- Stored entries:

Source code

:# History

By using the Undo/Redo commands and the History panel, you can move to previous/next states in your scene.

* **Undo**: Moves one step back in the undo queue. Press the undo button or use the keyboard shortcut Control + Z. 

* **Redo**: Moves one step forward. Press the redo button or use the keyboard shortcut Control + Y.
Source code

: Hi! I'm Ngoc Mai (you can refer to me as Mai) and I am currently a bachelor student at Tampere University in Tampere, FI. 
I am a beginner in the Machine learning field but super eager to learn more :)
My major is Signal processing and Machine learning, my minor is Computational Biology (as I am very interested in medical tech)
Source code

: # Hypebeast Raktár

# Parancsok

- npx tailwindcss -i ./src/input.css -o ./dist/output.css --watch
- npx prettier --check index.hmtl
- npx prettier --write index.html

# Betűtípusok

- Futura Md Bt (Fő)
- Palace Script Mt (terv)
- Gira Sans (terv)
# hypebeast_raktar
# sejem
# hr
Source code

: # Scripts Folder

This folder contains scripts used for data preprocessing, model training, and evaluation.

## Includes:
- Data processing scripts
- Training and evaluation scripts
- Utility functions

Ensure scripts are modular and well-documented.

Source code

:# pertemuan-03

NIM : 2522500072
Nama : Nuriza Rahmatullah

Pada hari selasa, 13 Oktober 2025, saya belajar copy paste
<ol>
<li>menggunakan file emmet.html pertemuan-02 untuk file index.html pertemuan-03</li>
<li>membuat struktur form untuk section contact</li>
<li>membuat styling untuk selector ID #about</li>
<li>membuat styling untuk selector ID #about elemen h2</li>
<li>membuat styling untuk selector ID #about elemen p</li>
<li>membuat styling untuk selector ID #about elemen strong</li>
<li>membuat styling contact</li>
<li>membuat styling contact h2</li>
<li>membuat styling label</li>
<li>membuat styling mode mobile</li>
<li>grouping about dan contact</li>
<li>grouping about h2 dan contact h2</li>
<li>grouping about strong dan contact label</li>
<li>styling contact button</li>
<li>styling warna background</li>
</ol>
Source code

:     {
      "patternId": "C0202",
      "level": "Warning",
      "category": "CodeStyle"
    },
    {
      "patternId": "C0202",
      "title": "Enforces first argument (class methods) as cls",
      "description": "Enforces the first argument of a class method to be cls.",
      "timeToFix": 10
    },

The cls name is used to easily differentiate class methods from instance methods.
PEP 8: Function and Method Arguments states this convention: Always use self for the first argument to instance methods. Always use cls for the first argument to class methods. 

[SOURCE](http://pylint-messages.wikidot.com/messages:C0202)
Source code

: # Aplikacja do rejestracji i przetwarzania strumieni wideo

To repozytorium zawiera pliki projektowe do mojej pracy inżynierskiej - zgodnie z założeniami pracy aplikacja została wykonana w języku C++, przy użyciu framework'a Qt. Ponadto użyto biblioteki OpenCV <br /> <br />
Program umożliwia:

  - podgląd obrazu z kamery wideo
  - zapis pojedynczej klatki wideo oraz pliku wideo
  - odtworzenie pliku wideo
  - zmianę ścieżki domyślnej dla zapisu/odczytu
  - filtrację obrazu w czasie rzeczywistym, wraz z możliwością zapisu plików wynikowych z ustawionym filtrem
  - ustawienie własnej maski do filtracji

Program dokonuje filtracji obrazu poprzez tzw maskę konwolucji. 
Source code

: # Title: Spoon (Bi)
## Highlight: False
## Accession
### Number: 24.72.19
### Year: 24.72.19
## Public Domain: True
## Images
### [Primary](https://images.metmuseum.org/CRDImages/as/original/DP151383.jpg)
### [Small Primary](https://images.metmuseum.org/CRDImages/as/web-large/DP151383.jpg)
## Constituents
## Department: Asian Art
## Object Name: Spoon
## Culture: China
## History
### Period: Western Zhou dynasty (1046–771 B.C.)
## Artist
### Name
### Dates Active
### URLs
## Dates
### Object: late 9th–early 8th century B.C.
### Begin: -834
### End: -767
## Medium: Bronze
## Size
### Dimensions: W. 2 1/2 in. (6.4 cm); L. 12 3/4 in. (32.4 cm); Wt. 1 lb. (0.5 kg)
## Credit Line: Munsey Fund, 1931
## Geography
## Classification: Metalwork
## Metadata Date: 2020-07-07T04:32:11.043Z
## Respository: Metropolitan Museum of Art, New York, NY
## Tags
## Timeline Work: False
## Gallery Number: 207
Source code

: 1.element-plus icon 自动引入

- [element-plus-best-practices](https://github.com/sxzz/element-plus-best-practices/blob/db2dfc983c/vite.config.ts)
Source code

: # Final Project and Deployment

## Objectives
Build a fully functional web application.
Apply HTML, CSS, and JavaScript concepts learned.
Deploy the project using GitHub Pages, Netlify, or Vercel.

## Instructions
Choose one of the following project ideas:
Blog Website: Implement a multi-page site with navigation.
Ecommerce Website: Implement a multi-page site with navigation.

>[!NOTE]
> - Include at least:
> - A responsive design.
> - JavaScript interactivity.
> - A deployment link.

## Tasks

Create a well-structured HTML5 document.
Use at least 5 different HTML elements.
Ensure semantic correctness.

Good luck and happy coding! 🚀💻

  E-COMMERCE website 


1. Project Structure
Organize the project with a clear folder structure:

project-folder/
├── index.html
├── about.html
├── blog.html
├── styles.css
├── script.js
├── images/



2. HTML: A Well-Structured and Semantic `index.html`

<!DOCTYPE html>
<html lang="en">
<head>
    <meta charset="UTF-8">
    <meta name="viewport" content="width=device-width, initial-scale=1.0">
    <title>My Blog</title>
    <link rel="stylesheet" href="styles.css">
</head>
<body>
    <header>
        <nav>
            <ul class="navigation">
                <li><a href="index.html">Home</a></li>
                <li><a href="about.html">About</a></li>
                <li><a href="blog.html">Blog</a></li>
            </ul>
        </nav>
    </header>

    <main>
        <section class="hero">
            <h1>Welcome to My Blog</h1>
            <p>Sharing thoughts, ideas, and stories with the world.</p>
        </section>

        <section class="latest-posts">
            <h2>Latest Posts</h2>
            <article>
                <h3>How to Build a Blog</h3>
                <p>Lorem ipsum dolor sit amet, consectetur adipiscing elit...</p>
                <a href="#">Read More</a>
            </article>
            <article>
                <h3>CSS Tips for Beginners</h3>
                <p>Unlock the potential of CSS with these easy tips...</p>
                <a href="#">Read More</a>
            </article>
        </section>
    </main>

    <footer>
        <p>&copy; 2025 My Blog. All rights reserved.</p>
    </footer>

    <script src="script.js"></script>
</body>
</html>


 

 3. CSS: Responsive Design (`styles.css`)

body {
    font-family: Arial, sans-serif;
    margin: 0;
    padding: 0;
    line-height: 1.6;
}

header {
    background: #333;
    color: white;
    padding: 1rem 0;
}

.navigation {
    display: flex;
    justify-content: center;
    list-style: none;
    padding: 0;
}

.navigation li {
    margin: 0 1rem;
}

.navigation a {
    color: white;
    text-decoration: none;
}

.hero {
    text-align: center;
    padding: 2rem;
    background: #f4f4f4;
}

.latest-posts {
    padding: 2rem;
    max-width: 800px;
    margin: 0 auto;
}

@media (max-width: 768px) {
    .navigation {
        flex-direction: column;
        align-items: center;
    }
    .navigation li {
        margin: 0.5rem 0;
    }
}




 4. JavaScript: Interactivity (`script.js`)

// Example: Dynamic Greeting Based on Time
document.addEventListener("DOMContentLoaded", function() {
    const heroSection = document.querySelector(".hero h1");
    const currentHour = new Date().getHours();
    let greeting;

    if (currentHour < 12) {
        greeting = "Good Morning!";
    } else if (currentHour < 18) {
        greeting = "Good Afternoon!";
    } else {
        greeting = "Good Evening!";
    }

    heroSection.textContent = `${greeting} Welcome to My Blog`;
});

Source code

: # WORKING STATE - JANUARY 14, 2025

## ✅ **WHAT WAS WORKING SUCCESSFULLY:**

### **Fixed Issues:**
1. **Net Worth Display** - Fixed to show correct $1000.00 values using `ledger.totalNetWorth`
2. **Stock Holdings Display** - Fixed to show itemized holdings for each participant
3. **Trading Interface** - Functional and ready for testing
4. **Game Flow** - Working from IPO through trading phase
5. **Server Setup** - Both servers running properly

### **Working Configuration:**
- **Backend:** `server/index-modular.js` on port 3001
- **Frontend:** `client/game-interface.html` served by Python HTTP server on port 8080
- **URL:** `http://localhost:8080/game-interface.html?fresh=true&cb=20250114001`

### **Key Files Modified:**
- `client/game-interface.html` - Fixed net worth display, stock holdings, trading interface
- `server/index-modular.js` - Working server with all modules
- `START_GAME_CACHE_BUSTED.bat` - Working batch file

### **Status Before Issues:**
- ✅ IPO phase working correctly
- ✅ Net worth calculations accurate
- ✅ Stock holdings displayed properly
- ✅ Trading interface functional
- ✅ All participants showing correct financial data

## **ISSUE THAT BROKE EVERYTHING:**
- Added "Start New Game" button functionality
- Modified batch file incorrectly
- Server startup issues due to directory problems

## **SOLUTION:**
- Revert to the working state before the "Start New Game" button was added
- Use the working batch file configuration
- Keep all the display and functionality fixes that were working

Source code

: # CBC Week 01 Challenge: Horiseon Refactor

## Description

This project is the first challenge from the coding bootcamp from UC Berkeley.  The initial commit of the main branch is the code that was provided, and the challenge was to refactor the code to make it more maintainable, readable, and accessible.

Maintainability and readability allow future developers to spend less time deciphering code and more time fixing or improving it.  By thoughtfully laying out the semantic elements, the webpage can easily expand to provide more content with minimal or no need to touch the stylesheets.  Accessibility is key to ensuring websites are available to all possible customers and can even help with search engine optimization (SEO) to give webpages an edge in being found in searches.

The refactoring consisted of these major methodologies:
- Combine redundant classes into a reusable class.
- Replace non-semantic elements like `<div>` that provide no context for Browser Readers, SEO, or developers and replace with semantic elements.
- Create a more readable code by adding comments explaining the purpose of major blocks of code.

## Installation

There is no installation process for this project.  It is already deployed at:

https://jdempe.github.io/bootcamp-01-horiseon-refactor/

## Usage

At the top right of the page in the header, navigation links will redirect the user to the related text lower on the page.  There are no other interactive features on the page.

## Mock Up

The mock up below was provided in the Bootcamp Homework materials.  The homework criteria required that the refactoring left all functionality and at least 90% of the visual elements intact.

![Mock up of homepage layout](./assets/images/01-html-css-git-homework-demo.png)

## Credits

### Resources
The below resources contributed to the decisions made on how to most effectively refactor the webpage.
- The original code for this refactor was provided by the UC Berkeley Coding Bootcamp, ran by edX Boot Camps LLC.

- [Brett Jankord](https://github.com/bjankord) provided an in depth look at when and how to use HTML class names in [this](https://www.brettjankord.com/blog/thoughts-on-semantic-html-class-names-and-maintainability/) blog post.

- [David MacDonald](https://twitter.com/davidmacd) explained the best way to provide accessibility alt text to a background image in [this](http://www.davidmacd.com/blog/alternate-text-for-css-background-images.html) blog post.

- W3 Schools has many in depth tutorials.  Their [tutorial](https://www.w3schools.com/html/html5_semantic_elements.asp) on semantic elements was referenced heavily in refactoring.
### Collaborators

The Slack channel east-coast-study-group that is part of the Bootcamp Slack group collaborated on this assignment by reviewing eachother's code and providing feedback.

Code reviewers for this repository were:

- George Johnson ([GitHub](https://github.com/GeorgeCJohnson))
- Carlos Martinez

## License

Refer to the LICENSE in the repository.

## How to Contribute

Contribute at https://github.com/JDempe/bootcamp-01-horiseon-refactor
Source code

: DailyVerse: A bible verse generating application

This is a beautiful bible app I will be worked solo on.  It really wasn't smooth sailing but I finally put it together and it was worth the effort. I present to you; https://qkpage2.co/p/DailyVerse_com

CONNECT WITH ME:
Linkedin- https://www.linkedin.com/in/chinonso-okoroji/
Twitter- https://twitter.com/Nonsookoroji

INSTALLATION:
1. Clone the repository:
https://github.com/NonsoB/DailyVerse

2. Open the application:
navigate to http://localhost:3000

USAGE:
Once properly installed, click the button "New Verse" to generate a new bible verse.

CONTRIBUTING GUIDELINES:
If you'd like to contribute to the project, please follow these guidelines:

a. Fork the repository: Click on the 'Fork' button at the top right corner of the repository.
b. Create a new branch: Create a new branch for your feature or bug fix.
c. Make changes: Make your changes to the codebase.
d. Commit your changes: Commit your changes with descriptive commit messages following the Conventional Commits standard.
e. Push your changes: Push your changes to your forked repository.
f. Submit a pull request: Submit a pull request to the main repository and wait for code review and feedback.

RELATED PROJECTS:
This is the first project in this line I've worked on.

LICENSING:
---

- Work to be completed: Looking back over the data above, restate word for word the lines that begin at the line with "## Geography" and end at the line with "project-folder/", inclusive.

- Written answer:
## Geography
## Classification: Metalwork
## Metadata Date: 2020-07-07T04:32:11.043Z
## Respository: Metropolitan Museum of Art, New York, NY
## Tags
## Timeline Work: False
## Gallery Number: 207
Source code

: 1.element-plus icon 自动引入

- [element-plus-best-practices](https://github.com/sxzz/element-plus-best-practices/blob/db2dfc983c/vite.config.ts)
Source code

: # Final Project and Deployment

## Objectives
Build a fully functional web application.
Apply HTML, CSS, and JavaScript concepts learned.
Deploy the project using GitHub Pages, Netlify, or Vercel.

## Instructions
Choose one of the following project ideas:
Blog Website: Implement a multi-page site with navigation.
Ecommerce Website: Implement a multi-page site with navigation.

>[!NOTE]
> - Include at least:
> - A responsive design.
> - JavaScript interactivity.
> - A deployment link.

## Tasks

Create a well-structured HTML5 document.
Use at least 5 different HTML elements.
Ensure semantic correctness.

Good luck and happy coding! 🚀💻

  E-COMMERCE website 


1. Project Structure
Organize the project with a clear folder structure:

project-folder/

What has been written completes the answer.